Free Subways and Buses: Could it Work in DC?

Many thanks to AM New York for breaching this topic recently.

Imagine living in a region where almost all public transportation was free. The advancement opportunities in the areas of environment, work/live possibilities, personal scheduling freedom, and urban planning would be staggering. In a report that was recently delivered to the mayor of New York City, the non-profit organization Nurture New York’s Nature outlines a plan that does just that; make transit available for no charge. The plan uses a mix of congestion fees, taxi surcharges and parking fees to make subway and bus fares available at no cost. According to the calculations of the writers, the congestion and other new revenue would more than make up for the elimination of public transit fares.

The plan, detailed in the Free Transit Report essentially trades the revenue reaped through fares for revenue produced by cordon or congestion fees, higher taxi fares through surcharge and higher parking rates in the cordoned off area. The report suggests a $16 flat fee for entering Manhattan island anywhere below 60th Street, the CBD, or Central Business District.
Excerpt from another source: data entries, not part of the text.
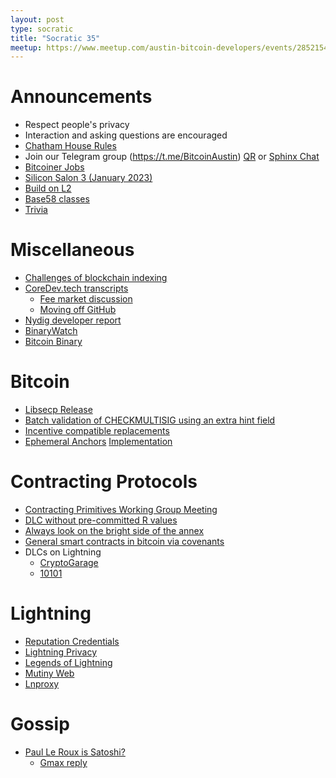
 ```yaml
---
layout: post
type: socratic
title: "Socratic 35"
meetup: https://www.meetup.com/austin-bitcoin-developers/events/285215416/
---
```


# Announcements

- Respect people's privacy
- Interaction and asking questions are encouraged
- [Chatham House Rules](https://www.chathamhouse.org/about-us/chatham-house-rule)
- Join our Telegram group (https://t.me/BitcoinAustin) [QR](../assets/imgs/telegram-group.svg) or [Sphinx Chat](https://tribes.sphinx.chat/t/austintaexasbitcoiners)
- [Bitcoiner Jobs](https://bitcoinerjobs.co/)
- [Silicon Salon 3 (January 2023)](https://lists.linuxfoundation.org/pipermail/bitcoin-dev/2022-November/021213.html)
- [Build on L2](https://www.buildonl2.com/)
- [Base58 classes](https://www.base58.info/classes)
- [Trivia](https://twitter.com/niftynei/status/1603506367117000706)

# Miscellaneous

- [Challenges of blockchain indexing](https://blog.lopp.net/the-challenges-of-block-chain-indexing/)
- [CoreDev.tech transcripts](https://bitcoinops.org/en/newsletters/2022/10/26/)
  - [Fee market discussion](https://diyhpl.us/wiki/transcripts/bitcoin-core-dev-tech/2022-10-11-fee-market/)
  - [Moving off GitHub](https://diyhpl.us/wiki/transcripts/bitcoin-core-dev-tech/2022-10-11-github/)
- [Nydig developer report](https://assets-global.website-files.com/614e11536f66309636c98688/63208342664438223226c3de_NYDIG%20-%20Developers%20of%20Bitcoin%202022.pdf)
- [BinaryWatch](https://binarywatch.org/)
- [Bitcoin Binary](https://bitcoinbinary.org/)

# Bitcoin

- [Libsecp Release](https://lists.linuxfoundation.org/pipermail/bitcoin-dev/2022-December/021271.html)
- [Batch validation of CHECKMULTISIG using an extra hint field](https://lists.linuxfoundation.org/pipermail/bitcoin-dev/2022-October/021048.html)
- [Incentive compatible replacements](https://github.com/bitcoin/bitcoin/pull/26451)
- [Ephemeral Anchors](https://lists.linuxfoundation.org/pipermail/bitcoin-dev/2022-October/021036.html) [Implementation](https://bitcoinops.org/en/newsletters/2022/12/07/#ephemeral-anchors-implementation)

# Contracting Protocols

- [Contracting Primitives Working Group Meeting](https://lists.linuxfoundation.org/pipermail/bitcoin-dev/2022-December/021269.html)
- [DLC without pre-committed R values](https://mailmanlists.org/pipermail/dlc-dev/2022-November/000167.html)
- [Always look on the bright side of the annex](https://github.com/bitcoin-inquisition/bitcoin/pull/9)
- [General smart contracts in bitcoin via covenants](https://merkle.fun/)
- DLCs on Lightning
  - [CryptoGarage](https://medium.com/crypto-garage/dlc-on-lightning-cb5d191f6e64)
  - [10101](https://makers.bolt.fun/story/how-10101-is-bringing-cfds-to-lightning--352)

# Lightning

- [Reputation Credentials](https://bitcoinops.org/en/newsletters/2022/11/30/#reputation-credentials-proposal-to-mitigate-ln-jamming-attacks)
- [Lightning Privacy](https://lightningprivacy.com//)
- [Legends of Lightning](https://twitter.com/boltfun_btc/status/1600585935002796032)
- [Mutiny Web](https://makers.bolt.fun/story/mutiny-web-pitch--476)
- [Lnproxy](https://github.com/lnproxy/lnproxy)

# Gossip

- [Paul Le Roux is Satoshi?](https://martinshkreli.substack.com/p/paul-le-roux-is-satoshi)
  - [Gmax reply](https://twitter.com/zndtoshi/status/1602872559749455873)
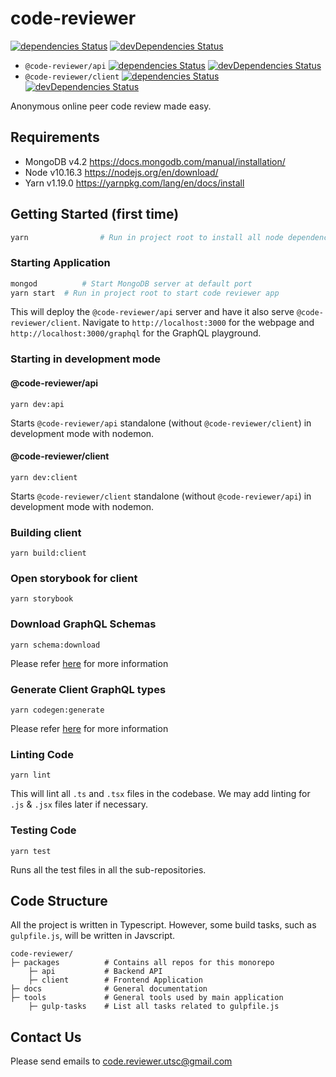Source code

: # code-reviewer

[![dependencies Status](https://david-dm.org/TeamHarrington/code-reviewer/status.svg)](https://david-dm.org/TeamHarrington/code-reviewer)
[![devDependencies Status](https://david-dm.org/TeamHarrington/code-reviewer/dev-status.svg)](https://david-dm.org/TeamHarrington/code-reviewer?type=dev)

- `@code-reviewer/api`
  [![dependencies Status](https://david-dm.org/TeamHarrington/code-reviewer/status.svg?path=packages/api)](https://david-dm.org/TeamHarrington/code-reviewer?path=packages/api)
  [![devDependencies Status](https://david-dm.org/TeamHarrington/code-reviewer/dev-status.svg?path=packages/api)](https://david-dm.org/TeamHarrington/code-reviewer?path=packages/api&type=dev)
- `@code-reviewer/client`
  [![dependencies Status](https://david-dm.org/TeamHarrington/code-reviewer/status.svg?path=packages/client)](https://david-dm.org/TeamHarrington/code-reviewer?path=packages/client)
  [![devDependencies Status](https://david-dm.org/TeamHarrington/code-reviewer/dev-status.svg?path=packages/client)](https://david-dm.org/TeamHarrington/code-reviewer?path=packages/client&type=dev)

Anonymous online peer code review made easy.

## Requirements

- MongoDB v4.2 https://docs.mongodb.com/manual/installation/
- Node v10.16.3 https://nodejs.org/en/download/
- Yarn v1.19.0 https://yarnpkg.com/lang/en/docs/install

## Getting Started (first time)

```bash
yarn 				# Run in project root to install all node dependencies
```

### Starting Application

```bash
mongod			# Start MongoDB server at default port
yarn start	# Run in project root to start code reviewer app
```

This will deploy the `@code-reviewer/api` server and have it also serve `@code-reviewer/client`. Navigate to
`http://localhost:3000` for the webpage and `http://localhost:3000/graphql` for the GraphQL playground.

### Starting in development mode

#### @code-reviewer/api

```
yarn dev:api
```

Starts `@code-reviewer/api` standalone (without `@code-reviewer/client`) in development mode with nodemon.

#### @code-reviewer/client

```
yarn dev:client
```

Starts `@code-reviewer/client` standalone (without `@code-reviewer/api`) in development mode with nodemon.

### Building client

```
yarn build:client
```

### Open storybook for client

```
yarn storybook
```

### Download GraphQL Schemas

```
yarn schema:download
```

Please refer [here](https://github.com/TeamHarrington/code-reviewer/tree/master/packages/client#updating-graphql-schemas) for more information

### Generate Client GraphQL types

```
yarn codegen:generate
```

Please refer [here](https://github.com/TeamHarrington/code-reviewer/tree/master/packages/client#updating-graphql-types) for more information

### Linting Code

```
yarn lint
```

This will lint all `.ts` and `.tsx` files in the codebase. We may add linting for `.js` & `.jsx` files later if necessary.

### Testing Code

```
yarn test
```

Runs all the test files in all the sub-repositories.

## Code Structure

All the project is written in Typescript. However, some build tasks, such as `gulpfile.js`, will be written in Javscript.

```
code-reviewer/
├─ packages          # Contains all repos for this monorepo
	├─ api           # Backend API
	├─ client        # Frontend Application
├─ docs              # General documentation
├─ tools             # General tools used by main application
	├─ gulp-tasks    # List all tasks related to gulpfile.js
```

## Contact Us

Please send emails to code.reviewer.utsc@gmail.com

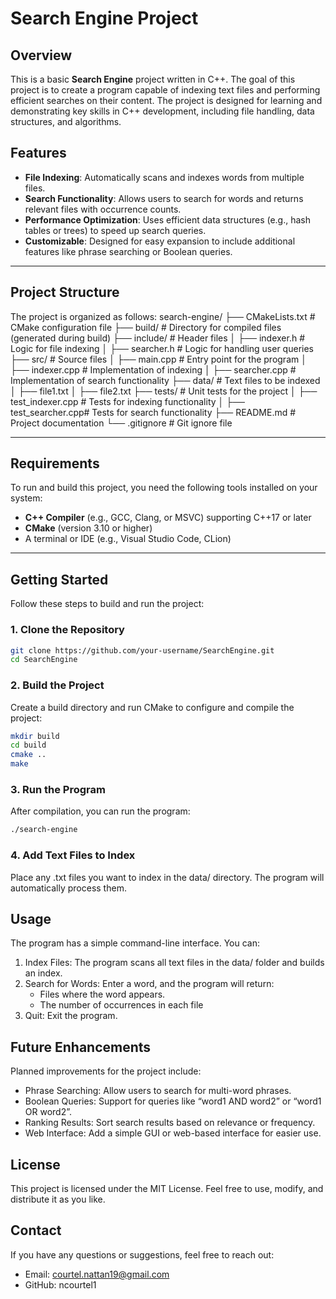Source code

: # **Search Engine Project**

## **Overview**
This is a basic **Search Engine** project written in C++. The goal of this project is to create a program capable of indexing text files and performing efficient searches on their content. The project is designed for learning and demonstrating key skills in C++ development, including file handling, data structures, and algorithms.

## **Features**
- **File Indexing**: Automatically scans and indexes words from multiple files.
- **Search Functionality**: Allows users to search for words and returns relevant files with occurrence counts.
- **Performance Optimization**: Uses efficient data structures (e.g., hash tables or trees) to speed up search queries.
- **Customizable**: Designed for easy expansion to include additional features like phrase searching or Boolean queries.

---

## **Project Structure**
The project is organized as follows:
search-engine/
├── CMakeLists.txt        # CMake configuration file
├── build/                # Directory for compiled files (generated during build)
├── include/              # Header files
│    ├── indexer.h        # Logic for file indexing
│    ├── searcher.h       # Logic for handling user queries
├── src/                  # Source files
│    ├── main.cpp         # Entry point for the program
│    ├── indexer.cpp      # Implementation of indexing
│    ├── searcher.cpp     # Implementation of search functionality
├── data/                 # Text files to be indexed
│    ├── file1.txt
│    ├── file2.txt
├── tests/                # Unit tests for the project
│    ├── test_indexer.cpp # Tests for indexing functionality
│    ├── test_searcher.cpp# Tests for search functionality
├── README.md             # Project documentation
└── .gitignore            # Git ignore file

---

## **Requirements**
To run and build this project, you need the following tools installed on your system:
- **C++ Compiler** (e.g., GCC, Clang, or MSVC) supporting C++17 or later
- **CMake** (version 3.10 or higher)
- A terminal or IDE (e.g., Visual Studio Code, CLion)

---

## **Getting Started**
Follow these steps to build and run the project:

### **1. Clone the Repository**
```bash
git clone https://github.com/your-username/SearchEngine.git
cd SearchEngine
```

### **2. Build the Project**
Create a build directory and run CMake to configure and compile the project:
```bash
mkdir build
cd build
cmake ..
make
```

### **3. Run the Program**
After compilation, you can run the program:
```bash
./search-engine
```

### **4. Add Text Files to Index**
Place any .txt files you want to index in the data/ directory. The program will automatically process them.

## **Usage**
The program has a simple command-line interface. You can:

1.	Index Files: The program scans all text files in the data/ folder and builds an index.
2.	Search for Words: Enter a word, and the program will return:
      - Files where the word appears.
      - The number of occurrences in each file
3.	Quit: Exit the program.

## **Future Enhancements**

Planned improvements for the project include:

   - Phrase Searching: Allow users to search for multi-word phrases.
   - Boolean Queries: Support for queries like “word1 AND word2” or “word1 OR word2”.
   - Ranking Results: Sort search results based on relevance or frequency.
   - Web Interface: Add a simple GUI or web-based interface for easier use.

## **License**

This project is licensed under the MIT License. Feel free to use, modify, and distribute it as you like.

## **Contact**

If you have any questions or suggestions, feel free to reach out:

   - Email: courtel.nattan19@gmail.com
   - GitHub: ncourtel1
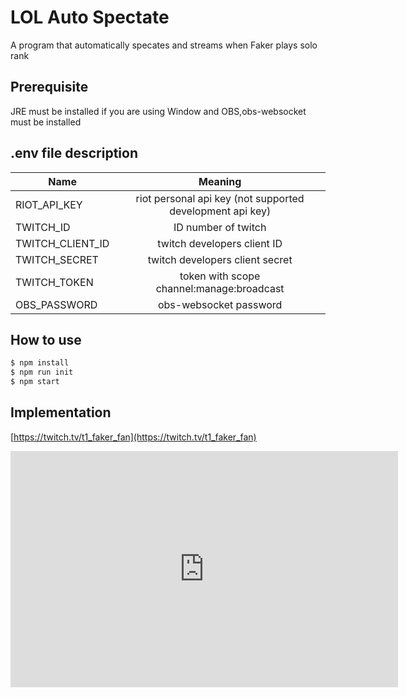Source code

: # LOL Auto Spectate

A program that automatically specates and streams when Faker plays solo rank

## Prerequisite

JRE must be installed if you are using Window and OBS,obs-websocket must be installed

## .env file description

| Name             |                          Meaning                          |
| ---------------- | :-------------------------------------------------------: |
| RIOT_API_KEY     | riot personal api key (not supported development api key) |
| TWITCH_ID        |                    ID number of twitch                    |
| TWITCH_CLIENT_ID |                twitch developers client ID                |
| TWITCH_SECRET    |              twitch developers client secret              |
| TWITCH_TOKEN     |         token with scope channel:manage:broadcast         |
| OBS_PASSWORD     |                  obs-websocket password                   |

## How to use

```bash
$ npm install
$ npm run init
$ npm start
```

## Implementation

[https://twitch.tv/t1_faker_fan](https://twitch.tv/t1_faker_fan)

<iframe src="https://player.twitch.tv/?channel=t1_faker_fan&parent=github.com" frameborder="0" allowfullscreen="true" scrolling="no" height="378" width="620"></iframe>
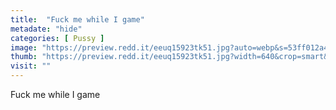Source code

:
 ```yaml
---
title:  "Fuck me while I game"
metadate: "hide"
categories: [ Pussy ]
image: "https://preview.redd.it/eeuq15923tk51.jpg?auto=webp&s=53ff012a4b5d9949ff46d3f741de0b185e482b9e"
thumb: "https://preview.redd.it/eeuq15923tk51.jpg?width=640&crop=smart&auto=webp&s=92383026ce77f1d46424bfee384da7aee22256d0"
visit: ""
---
```

Fuck me while I game
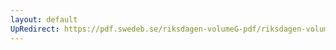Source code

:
 ```yaml
---
layout: default
UpRedirect: https://pdf.swedeb.se/riksdagen-volumeG-pdf/riksdagen-volumeG-pdf/data/198182/reg_198182__reg_02/reg_198182__reg_02_0104.pdf
---
```

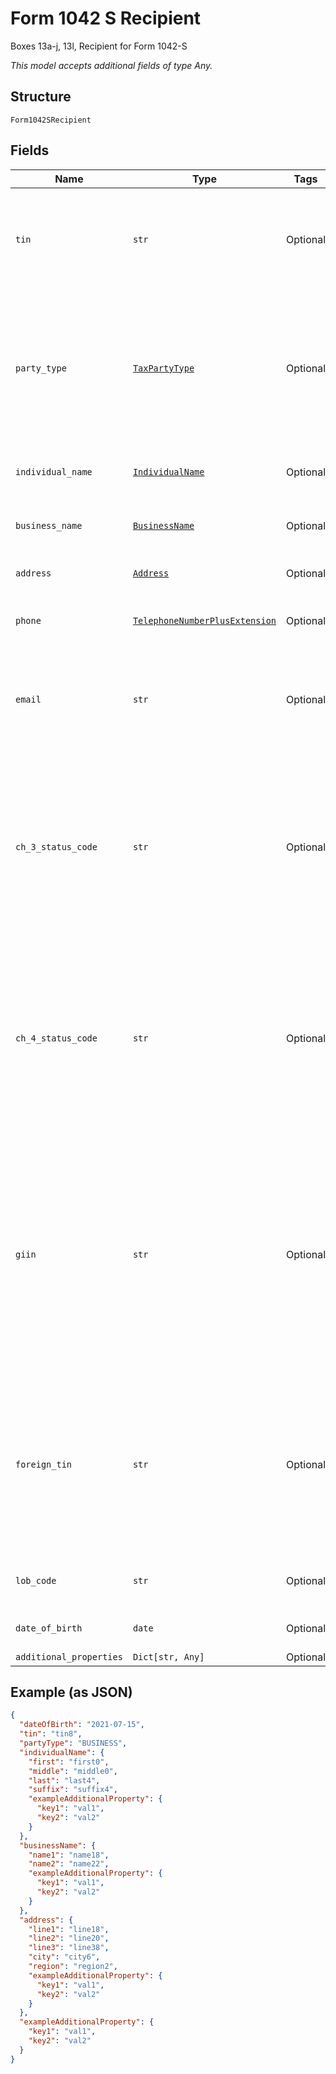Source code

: 
# Form 1042 S Recipient

Boxes 13a-j, 13l, Recipient for Form 1042-S

*This model accepts additional fields of type Any.*

## Structure

`Form1042SRecipient`

## Fields

| Name | Type | Tags | Description |
|  --- | --- | --- | --- |
| `tin` | `str` | Optional | Issuer or recipient Tax Identification Number. Usually EIN for issuer and SSN for recipient |
| `party_type` | [`TaxPartyType`](../../doc/models/tax-party-type.md) | Optional | Type of issuer or recipient legal entity, as "BUSINESS" or "INDIVIDUAL". Commonly BUSINESS for issuer and INDIVIDUAL for recipient |
| `individual_name` | [`IndividualName`](../../doc/models/individual-name.md) | Optional | Individual issuer or recipient name |
| `business_name` | [`BusinessName`](../../doc/models/business-name.md) | Optional | Business issuer or recipient name |
| `address` | [`Address`](../../doc/models/address.md) | Optional | Issuer or recipient address |
| `phone` | [`TelephoneNumberPlusExtension`](../../doc/models/telephone-number-plus-extension.md) | Optional | Issuer or recipient telephone number |
| `email` | `str` | Optional | Issuer or recipient email address. (Additional information, not part of IRS forms) |
| `ch_3_status_code` | `str` | Optional | Ch. 3 status code,<br><br>* Box 12b, Withholding Agent,<br>* Box 13f, Recipient,<br>* Box 15b, Intermediary or flow-through entity,<br>* Box 16d, Payer |
| `ch_4_status_code` | `str` | Optional | Ch. 4 status code,<br><br>* Box 12c, Withholding Agent,<br>* Box 13g, Recipient,<br>* Box 15c, Intermediary or flow-through entity,<br>* Box 16e, Payer |
| `giin` | `str` | Optional | Agent's Global Intermediary Identification Number (GIIN),<br><br>* Box 12e, Withholding Agent,<br>* Box 13h, Recipient,<br>* Box 15e, Intermediary or flow-through entity,<br>* Box 16c, Payer |
| `foreign_tin` | `str` | Optional | Foreign tax identification number, if any,<br><br>* Box 12g, Withholding Agent,<br>* Box 13i, Recipient,<br>* Box 15g, Intermediary or flow-through entity |
| `lob_code` | `str` | Optional | Box 13j, Recipient's LOB code, if any |
| `date_of_birth` | `date` | Optional | Box 13l, Recipient's date of birth |
| `additional_properties` | `Dict[str, Any]` | Optional | - |

## Example (as JSON)

```json
{
  "dateOfBirth": "2021-07-15",
  "tin": "tin8",
  "partyType": "BUSINESS",
  "individualName": {
    "first": "first0",
    "middle": "middle0",
    "last": "last4",
    "suffix": "suffix4",
    "exampleAdditionalProperty": {
      "key1": "val1",
      "key2": "val2"
    }
  },
  "businessName": {
    "name1": "name18",
    "name2": "name22",
    "exampleAdditionalProperty": {
      "key1": "val1",
      "key2": "val2"
    }
  },
  "address": {
    "line1": "line18",
    "line2": "line20",
    "line3": "line38",
    "city": "city6",
    "region": "region2",
    "exampleAdditionalProperty": {
      "key1": "val1",
      "key2": "val2"
    }
  },
  "exampleAdditionalProperty": {
    "key1": "val1",
    "key2": "val2"
  }
}
```

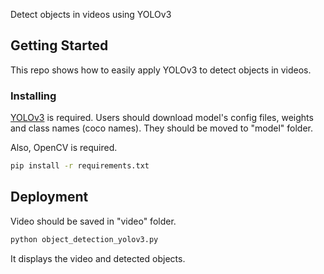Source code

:Detect objects in videos using YOLOv3

## Getting Started

This repo shows how to easily apply YOLOv3 to detect objects in videos.

### Installing

[YOLOv3](https://github.com/ayooshkathuria/pytorch-yolo-v3) is required. Users should download model's config files, weights and class names (coco names). 
They should be moved to "model" folder.

Also, OpenCV is required. 

```bash
pip install -r requirements.txt
```

## Deployment

Video should be saved in "video" folder.

```bash
python object_detection_yolov3.py
```

It displays the video and detected objects.
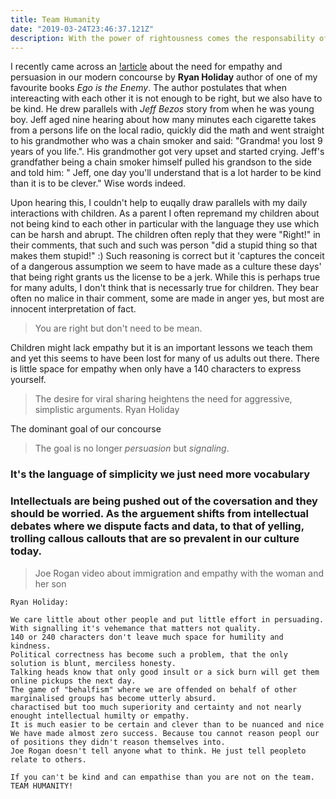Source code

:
 ```yaml
---
title: Team Humanity
date: "2019-03-24T23:46:37.121Z"
description: With the power of rightousness comes the responsability of kindness. 
---
```


I recently came across an [!article](https://medium.com/s/story/its-not-enough-to-be-right-you-also-have-to-be-kind-b8814111fe1) about the need for empathy and persuasion in our modern concourse by **Ryan Holiday** author of one of my favourite books *Ego is the Enemy*.
The author postulates that when intereacting with each other it is not enough to be right, but we also have to be kind. He drew parallels with *Jeff Bezos* story from when he was young boy. Jeff aged nine hearing about how many minutes each cigarette takes from a persons life on the local radio, quickly did the math and went straight to his grandmother who was a chain smoker and said: "Grandma! you lost 9 years of you life.". His grandmother got very upset and started crying. Jeff's grandfather being a chain smoker himself pulled his grandson to the side and told him: " Jeff, one day you'll understand that is a lot harder to be kind than it is to be clever." Wise words indeed.

Upon hearing this, I couldn't help to euqally draw parallels with my daily interactions with children. As a parent I often repremand my children about not being kind to each other in particular with the language they use which can be harsh and abrupt. The children often reply that they were "Right!" in their comments, that such and such was person "did a stupid thing so that makes them stupid!" :) Such reasoning is correct but it 'captures the conceit of a dangerous assumption we seem to have made as a culture these days' that being right grants us the license to be a jerk. While this is perhaps true for many adults, I don't think that is necessarly true for children. They bear often no malice in thair comment, some are made in anger yes, but most are innocent interpretation of fact. 

> You are right but don't need to be mean.

Children might lack empathy but it is an important lessons we teach them and yet this seems to have been lost for many of us adults out there. There is little space for empathy when only have a 140 characters to express yourself.

> The desire for viral sharing heightens the need for aggressive, simplistic arguments. Ryan Holiday

The dominant goal of our concourse 

> The goal is no longer *persuasion* but *signaling*.  

### It's the language of simplicity we just need more vocabulary
### Intellectuals are being pushed out of the coversation and they should be worried. As the arguement shifts from intellectual debates where we dispute facts and data, to that of yelling, trolling callous callouts that are so prevalent in our culture today.

> Joe Rogan video about immigration and empathy with the woman and her son

```
Ryan Holiday:

We care little about other people and put little effort in persuading.
With signalling it's vehemance that matters not quality.
140 or 240 characters don't leave much space for humility and kindness.
Political correctness has become such a problem, that the only solution is blunt, merciless honesty.
Talking heads know that only good insult or a sick burn will get them online pickups the next day.
The game of "behalfism" where we are offended on behalf of other marginalised groups has become utterly absurd.
charactised but too much superiority and certainty and not nearly enought intellectual humilty or empathy.
It is much easier to be certain and clever than to be nuanced and nice
We have made almost zero success. Because tou cannot reason peopl our of positions they didn't reason themselves into.
Joe Rogan doesn't tell anyone what to think. He just tell peopleto relate to others.

If you can't be kind and can empathise than you are not on the team. TEAM HUMANITY!





```

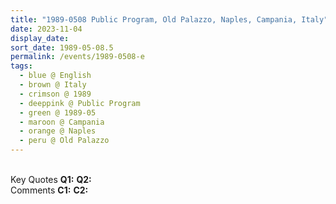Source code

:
 ```yaml
---
title: "1989-0508 Public Program, Old Palazzo, Naples, Campania, Italy"
date: 2023-11-04
display_date: 
sort_date: 1989-05-08.5
permalink: /events/1989-0508-e
tags:
  - blue @ English
  - brown @ Italy
  - crimson @ 1989
  - deeppink @ Public Program
  - green @ 1989-05
  - maroon @ Campania
  - orange @ Naples
  - peru @ Old Palazzo
---
```


<br>

<wave-list>
  <list-title color="DarkSeaGreen" width="55">Key Quotes</list-title>
  <list-item color="BlanchedAlmond" width="280"><b>Q1:</b> <i></i></list-item>
  <list-item color="Lavender" width="280"><b>Q2:</b> <i></i></list-item>
</wave-list>

<br>

<wave-list>
  <list-title color="DarkSeaGreen" width="55">Comments</list-title>
  <list-item color="BlanchedAlmond" width="280"><b>C1:</b> <i></i></list-item>
  <list-item color="Lavender" width="280"><b>C2:</b> <i></i></list-item>
</wave-list>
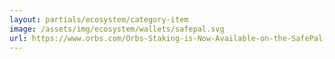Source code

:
 ```yaml
---
layout: partials/ecosystem/category-item
image: /assets/img/ecosystem/wallets/safepal.svg
url: https://www.orbs.com/Orbs-Staking-is-Now-Available-on-the-SafePal-Crypto-Wallet/
---
```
That's one block above the southern boundary of Central Park; near Columbus Circle. The $16 dollar rate would be for all cars. Commercial vehicles would be liable for more, $32 per visit.

Once inside the cordon zone (as in cordoned off) a paid vehicle could roam freely and leave without further charge. However, curbside parking rates would also be substantially higher under the plan. Curbside parking in the CBD would jump to $8.00 per hour, with rates outside of the CBD, from 60th St to 96th St, increasing at a lower rate (to ward off those who'd just park at 61st St and then hop on a bus). Taxi fares would increase substantially. The rates would be increased up by 25% and that increase would be taxed, creating the new revenue stream. Taxis would not pay the $16 cordon fee. The pay-offs of the proposed system are similar to that of the HOT Lane plans we've discussed for the DC region. Payers of the fee would realize reduced traffic and travel times, and the fees would provide a boon to local governments and transit agencies. Its a fascinating report and you can read the details here (its a pretty large PDF).

The question: Could it work here? The NY plan applies to New York City only. Transit for other, regional systems would still require a fare (PATH, NJ Transit, Metro North, LIRR, etc). We'd almost have to REQUIRE regional cooperation of the states of Maryland and Virginia include the governments of the local counties. Since WMATA is a regional transit organization, not a city-owned entity, fare elimination would likely have to happen across the board. All rail lines and all but some express bus routes would need to be free, for equities sake. We have a decent record of regional cooperation, but the bean counting and having to decide who pays what to enter from where would present a substantial challenge. Imagine determining the new fare structure for congestion pricing! Talk about politics.

Congress has also been cold to any ideas even closely related to commuter fees or taxes and the residents of the surrounding counties would not be likely to support any such ideas. What would we do? Charge $5-10 per bridge crossing from Virginia? What about Maryland? Perhaps we'd only charge to enter the downtown area and Georgetown. The congestion zone would stretch from the Capitol Building west 40 blocks to the Key Bridge. And north to K Street. Resources for the Future played with some numbers and possibilities last year with interesting results.

Enforcement would be a mess. Toll plazas on Florida Avenue? EZ Pass on he 14th Street Bridge? And I'm not sure our downtown is congested enough to warrant such drastic measures. Truth is that our subway system, for all its faults, does its job for the most part. Additionally, there's no guarantee that it could handle the extra stress of many more extra passengers. The Nurture New York report also fails to mention a key aspect, one we'd have to deal with year round: tourists. Tourists would undoubtedly balk at (or just be plain confused by) congestion fees. Most wouldn't stand for such a fee in order to see or national memorials and other government buildings, all owned by the people. The “Washington as America's City” argument would win out. There's really no price to be put on access to our most revered national locales.

In an ideal world, the Nurture New York plan could work; it may even actually work in New York City. Not so sure it would pass the test in DC though. Its too complicated to be applied fairly and we'd always have the omnipotent hand of Congress to say "no way" to any idea which comes close to a commuter tax. And some of the overarching philosophical ideals related to a free, open and accessible government wold prevent any such restrictions on getting into the city. But the idea of free mass transit is enticing and the repercussions of such a system deserve at least some initial thought. New York is known for making waves in cultural and economic realms and if they can pull of something even CLOSE to what the Free Transit Report calls for, consider that day a good day.